[Data entries]
Start of Block

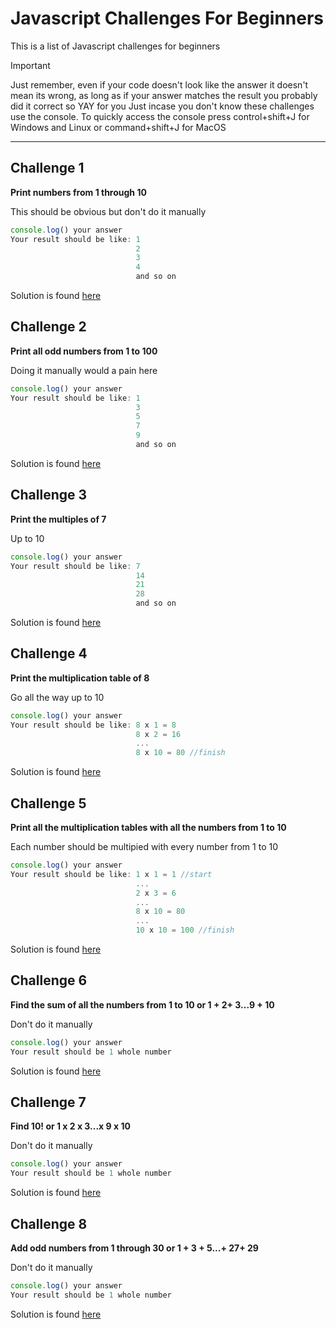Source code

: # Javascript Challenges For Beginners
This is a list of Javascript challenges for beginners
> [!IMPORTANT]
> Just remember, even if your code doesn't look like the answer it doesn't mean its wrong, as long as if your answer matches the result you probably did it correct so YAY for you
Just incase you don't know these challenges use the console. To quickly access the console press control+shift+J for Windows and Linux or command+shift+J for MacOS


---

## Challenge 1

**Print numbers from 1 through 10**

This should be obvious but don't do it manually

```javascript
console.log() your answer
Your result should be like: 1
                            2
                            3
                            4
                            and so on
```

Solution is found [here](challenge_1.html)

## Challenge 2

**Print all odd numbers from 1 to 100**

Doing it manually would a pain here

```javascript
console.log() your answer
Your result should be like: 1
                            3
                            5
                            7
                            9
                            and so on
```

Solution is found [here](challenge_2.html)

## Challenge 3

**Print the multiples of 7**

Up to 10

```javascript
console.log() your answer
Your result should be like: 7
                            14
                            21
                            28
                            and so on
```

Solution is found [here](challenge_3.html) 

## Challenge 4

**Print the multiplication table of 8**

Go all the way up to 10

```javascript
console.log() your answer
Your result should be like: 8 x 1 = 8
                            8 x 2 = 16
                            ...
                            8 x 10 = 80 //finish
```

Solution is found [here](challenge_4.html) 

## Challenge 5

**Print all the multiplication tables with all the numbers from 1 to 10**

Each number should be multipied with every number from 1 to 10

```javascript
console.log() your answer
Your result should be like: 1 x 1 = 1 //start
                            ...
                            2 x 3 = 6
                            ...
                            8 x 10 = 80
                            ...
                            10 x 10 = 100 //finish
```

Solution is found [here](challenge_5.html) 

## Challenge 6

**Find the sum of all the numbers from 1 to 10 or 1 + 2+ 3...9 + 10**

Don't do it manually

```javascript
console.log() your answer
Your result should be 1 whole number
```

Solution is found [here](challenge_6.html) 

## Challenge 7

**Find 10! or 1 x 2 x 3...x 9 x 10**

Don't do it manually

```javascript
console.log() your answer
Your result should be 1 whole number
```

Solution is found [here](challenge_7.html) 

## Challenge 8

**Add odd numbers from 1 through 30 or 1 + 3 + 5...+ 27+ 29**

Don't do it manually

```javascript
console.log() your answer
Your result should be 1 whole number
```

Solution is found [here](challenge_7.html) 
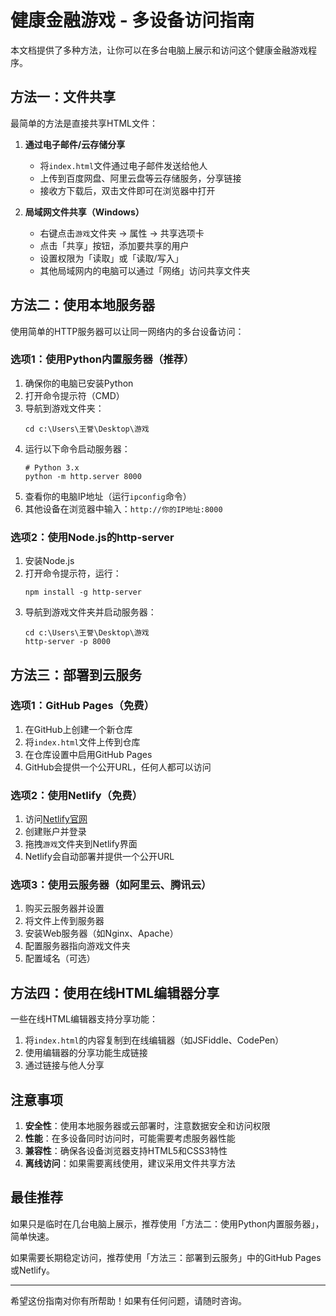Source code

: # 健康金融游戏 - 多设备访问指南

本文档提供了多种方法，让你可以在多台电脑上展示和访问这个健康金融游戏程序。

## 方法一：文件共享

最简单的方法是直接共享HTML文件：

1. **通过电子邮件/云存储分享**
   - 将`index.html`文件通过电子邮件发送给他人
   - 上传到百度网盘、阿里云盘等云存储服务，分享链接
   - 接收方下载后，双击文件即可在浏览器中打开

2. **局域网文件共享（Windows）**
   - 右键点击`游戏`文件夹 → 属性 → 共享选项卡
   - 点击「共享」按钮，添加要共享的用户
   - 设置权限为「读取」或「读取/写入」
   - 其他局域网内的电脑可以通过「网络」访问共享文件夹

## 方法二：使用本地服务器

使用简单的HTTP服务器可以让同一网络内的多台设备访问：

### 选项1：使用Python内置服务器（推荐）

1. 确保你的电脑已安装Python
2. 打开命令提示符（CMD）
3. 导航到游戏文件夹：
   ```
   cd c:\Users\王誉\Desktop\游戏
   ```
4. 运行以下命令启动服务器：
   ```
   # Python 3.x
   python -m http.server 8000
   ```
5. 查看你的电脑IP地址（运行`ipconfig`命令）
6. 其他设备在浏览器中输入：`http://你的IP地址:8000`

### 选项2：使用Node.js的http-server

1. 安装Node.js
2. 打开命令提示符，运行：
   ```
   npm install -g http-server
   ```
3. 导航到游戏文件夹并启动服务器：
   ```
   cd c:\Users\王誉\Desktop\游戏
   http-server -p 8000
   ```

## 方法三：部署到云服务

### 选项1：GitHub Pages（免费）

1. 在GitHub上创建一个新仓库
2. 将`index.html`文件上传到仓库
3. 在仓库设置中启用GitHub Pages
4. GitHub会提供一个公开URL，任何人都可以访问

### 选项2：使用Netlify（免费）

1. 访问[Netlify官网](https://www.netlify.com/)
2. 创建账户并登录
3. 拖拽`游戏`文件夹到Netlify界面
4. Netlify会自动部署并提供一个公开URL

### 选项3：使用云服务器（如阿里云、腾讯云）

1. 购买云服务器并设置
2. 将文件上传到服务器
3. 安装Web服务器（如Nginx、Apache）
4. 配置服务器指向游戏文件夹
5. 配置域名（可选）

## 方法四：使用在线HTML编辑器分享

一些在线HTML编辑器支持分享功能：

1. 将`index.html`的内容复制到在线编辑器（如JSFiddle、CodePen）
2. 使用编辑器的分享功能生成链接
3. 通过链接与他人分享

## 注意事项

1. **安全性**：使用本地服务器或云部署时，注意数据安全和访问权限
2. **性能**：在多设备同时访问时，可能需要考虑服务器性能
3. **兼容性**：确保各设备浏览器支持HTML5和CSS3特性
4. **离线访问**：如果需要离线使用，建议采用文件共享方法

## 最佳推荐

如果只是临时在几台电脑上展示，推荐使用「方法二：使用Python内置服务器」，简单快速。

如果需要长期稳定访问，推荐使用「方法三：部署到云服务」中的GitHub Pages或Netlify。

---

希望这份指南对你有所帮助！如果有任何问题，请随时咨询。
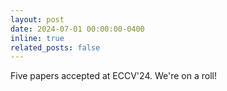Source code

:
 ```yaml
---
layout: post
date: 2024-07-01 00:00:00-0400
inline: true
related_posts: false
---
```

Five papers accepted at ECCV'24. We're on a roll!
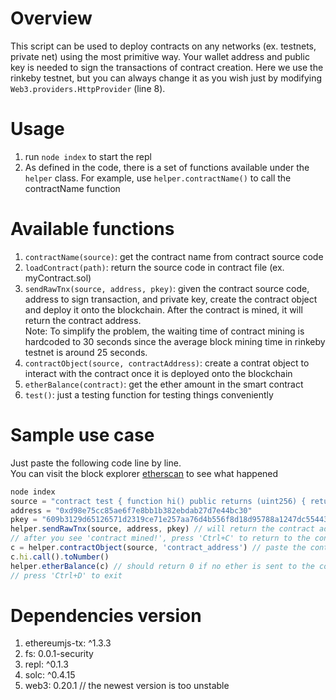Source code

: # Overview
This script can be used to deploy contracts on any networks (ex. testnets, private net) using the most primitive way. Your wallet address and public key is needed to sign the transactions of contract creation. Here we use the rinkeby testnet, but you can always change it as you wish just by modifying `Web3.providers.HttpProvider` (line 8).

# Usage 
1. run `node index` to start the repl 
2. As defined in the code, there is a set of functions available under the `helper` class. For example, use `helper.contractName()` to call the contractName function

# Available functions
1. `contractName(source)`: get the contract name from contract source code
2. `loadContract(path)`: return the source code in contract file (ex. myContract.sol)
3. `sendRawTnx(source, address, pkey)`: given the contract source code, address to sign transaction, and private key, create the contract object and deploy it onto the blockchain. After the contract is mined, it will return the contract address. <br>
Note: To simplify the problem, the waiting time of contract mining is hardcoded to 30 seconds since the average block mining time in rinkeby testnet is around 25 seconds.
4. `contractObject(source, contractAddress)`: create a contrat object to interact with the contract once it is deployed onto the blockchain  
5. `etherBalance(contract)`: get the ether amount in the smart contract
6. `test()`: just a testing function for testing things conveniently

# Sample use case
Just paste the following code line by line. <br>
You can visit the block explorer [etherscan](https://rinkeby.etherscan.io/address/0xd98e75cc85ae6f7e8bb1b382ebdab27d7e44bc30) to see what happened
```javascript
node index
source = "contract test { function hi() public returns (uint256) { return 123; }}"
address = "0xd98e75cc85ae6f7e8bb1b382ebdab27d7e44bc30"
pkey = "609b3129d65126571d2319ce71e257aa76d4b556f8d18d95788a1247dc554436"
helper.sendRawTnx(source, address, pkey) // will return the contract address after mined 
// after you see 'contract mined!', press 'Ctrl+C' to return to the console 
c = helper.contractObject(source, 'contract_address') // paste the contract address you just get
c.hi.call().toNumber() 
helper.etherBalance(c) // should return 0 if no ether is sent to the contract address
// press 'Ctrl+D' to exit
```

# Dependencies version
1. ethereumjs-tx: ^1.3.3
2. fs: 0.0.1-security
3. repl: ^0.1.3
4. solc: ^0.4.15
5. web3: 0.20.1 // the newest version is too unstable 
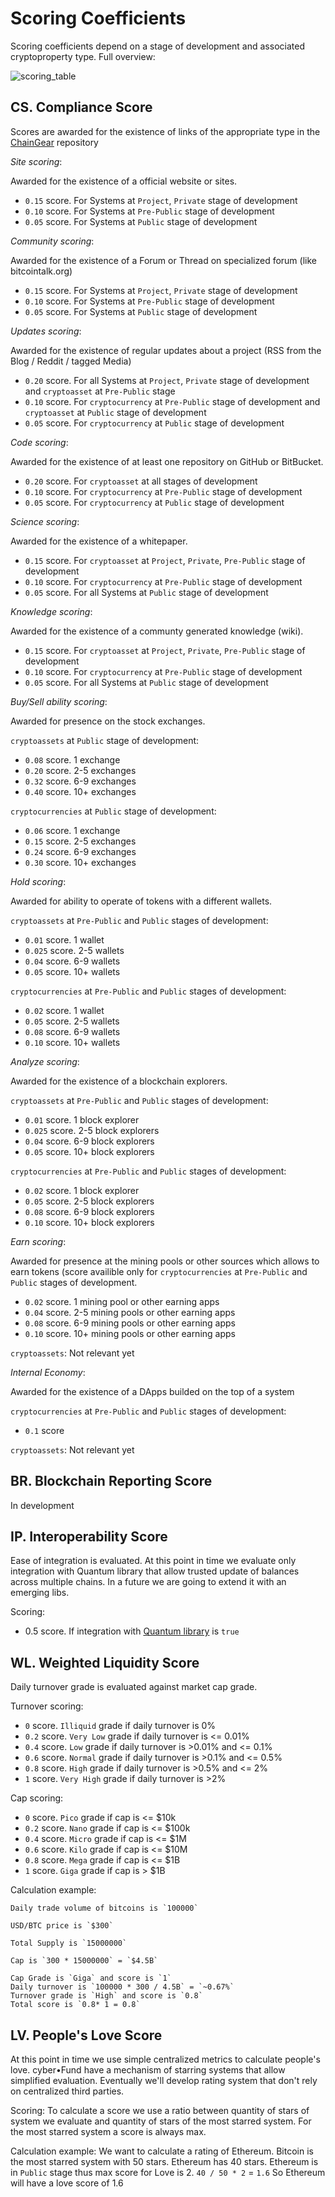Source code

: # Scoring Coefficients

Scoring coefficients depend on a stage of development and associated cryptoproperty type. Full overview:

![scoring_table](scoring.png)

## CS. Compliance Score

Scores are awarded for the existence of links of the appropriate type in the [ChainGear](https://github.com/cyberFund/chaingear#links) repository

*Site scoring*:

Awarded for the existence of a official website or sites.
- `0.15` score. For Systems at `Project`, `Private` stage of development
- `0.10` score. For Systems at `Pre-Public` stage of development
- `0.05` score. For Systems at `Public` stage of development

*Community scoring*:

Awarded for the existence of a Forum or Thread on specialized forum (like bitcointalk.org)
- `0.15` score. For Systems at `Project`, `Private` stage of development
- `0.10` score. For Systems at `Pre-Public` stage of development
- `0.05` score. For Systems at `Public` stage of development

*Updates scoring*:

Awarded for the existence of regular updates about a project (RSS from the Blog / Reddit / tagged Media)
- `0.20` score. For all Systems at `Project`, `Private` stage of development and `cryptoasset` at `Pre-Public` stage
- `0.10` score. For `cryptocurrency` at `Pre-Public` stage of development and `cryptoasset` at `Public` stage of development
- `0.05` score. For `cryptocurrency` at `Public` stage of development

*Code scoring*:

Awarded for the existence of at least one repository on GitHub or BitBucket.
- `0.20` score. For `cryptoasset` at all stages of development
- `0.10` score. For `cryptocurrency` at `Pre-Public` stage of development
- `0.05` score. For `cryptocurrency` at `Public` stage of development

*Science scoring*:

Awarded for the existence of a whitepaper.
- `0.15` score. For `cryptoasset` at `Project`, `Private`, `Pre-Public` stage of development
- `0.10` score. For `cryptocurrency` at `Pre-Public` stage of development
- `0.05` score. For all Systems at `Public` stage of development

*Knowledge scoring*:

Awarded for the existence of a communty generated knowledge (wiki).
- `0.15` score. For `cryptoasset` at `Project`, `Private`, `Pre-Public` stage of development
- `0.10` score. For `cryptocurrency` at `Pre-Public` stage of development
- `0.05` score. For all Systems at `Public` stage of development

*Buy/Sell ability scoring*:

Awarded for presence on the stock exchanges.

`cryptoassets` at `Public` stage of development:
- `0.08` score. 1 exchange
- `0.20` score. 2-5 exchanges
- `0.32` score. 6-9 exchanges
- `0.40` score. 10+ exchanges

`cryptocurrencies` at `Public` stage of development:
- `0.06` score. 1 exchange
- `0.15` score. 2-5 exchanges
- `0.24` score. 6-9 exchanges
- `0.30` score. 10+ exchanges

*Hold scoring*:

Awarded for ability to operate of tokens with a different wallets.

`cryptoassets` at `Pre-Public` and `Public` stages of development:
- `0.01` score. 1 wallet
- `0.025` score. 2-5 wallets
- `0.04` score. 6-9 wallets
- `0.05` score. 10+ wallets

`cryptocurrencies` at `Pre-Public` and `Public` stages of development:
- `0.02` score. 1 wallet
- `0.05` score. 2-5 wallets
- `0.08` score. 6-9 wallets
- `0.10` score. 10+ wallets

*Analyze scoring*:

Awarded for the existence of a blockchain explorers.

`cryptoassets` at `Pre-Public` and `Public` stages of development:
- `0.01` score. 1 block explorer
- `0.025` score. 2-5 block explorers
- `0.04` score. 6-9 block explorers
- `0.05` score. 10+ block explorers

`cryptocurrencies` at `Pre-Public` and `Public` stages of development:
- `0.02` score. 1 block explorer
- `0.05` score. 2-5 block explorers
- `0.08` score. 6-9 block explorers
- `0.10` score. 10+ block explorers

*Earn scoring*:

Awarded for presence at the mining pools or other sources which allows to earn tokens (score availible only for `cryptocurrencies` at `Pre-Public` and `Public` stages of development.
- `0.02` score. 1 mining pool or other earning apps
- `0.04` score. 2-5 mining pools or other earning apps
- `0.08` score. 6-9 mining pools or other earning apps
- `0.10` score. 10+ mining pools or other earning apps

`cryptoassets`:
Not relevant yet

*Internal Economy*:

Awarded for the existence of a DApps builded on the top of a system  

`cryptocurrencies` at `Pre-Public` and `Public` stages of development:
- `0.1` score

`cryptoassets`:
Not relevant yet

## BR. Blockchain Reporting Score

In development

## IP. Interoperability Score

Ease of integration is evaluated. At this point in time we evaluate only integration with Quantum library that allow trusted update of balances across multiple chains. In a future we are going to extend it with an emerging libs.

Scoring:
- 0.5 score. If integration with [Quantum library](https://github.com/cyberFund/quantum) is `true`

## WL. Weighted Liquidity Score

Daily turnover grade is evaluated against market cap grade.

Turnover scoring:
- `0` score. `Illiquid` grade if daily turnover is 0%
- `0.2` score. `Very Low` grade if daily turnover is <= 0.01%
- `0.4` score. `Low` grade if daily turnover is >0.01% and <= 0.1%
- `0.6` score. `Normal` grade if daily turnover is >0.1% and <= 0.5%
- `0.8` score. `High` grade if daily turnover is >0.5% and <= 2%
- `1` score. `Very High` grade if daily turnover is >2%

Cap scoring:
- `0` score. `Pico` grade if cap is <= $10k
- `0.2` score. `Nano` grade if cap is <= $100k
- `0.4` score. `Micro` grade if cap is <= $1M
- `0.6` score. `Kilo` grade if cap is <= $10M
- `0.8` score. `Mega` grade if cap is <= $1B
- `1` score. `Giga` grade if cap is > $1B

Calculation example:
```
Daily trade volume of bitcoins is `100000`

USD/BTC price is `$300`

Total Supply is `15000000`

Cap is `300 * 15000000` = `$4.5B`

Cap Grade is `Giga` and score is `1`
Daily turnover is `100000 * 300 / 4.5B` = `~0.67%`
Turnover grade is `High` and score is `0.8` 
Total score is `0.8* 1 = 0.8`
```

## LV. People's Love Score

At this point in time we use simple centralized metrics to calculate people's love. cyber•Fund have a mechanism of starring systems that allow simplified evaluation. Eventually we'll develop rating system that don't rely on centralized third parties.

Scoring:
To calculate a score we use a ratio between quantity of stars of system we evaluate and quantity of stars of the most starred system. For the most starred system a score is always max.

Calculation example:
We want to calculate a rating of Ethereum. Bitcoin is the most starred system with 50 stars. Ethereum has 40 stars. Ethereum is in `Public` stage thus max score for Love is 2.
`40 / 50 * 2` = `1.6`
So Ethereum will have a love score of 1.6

End of Block

◆ WHAT THE EXERCISE ASKS
Where the word "Solution" shows up in a line of the entries above, copy that line.

◆ RESULT
Solution is found [here](challenge_1.html)
Solution is found [here](challenge_2.html)
Solution is found [here](challenge_3.html) 
Solution is found [here](challenge_4.html) 
Solution is found [here](challenge_5.html) 
Solution is found [here](challenge_6.html) 
Solution is found [here](challenge_7.html) 
Solution is found [here](challenge_7.html) 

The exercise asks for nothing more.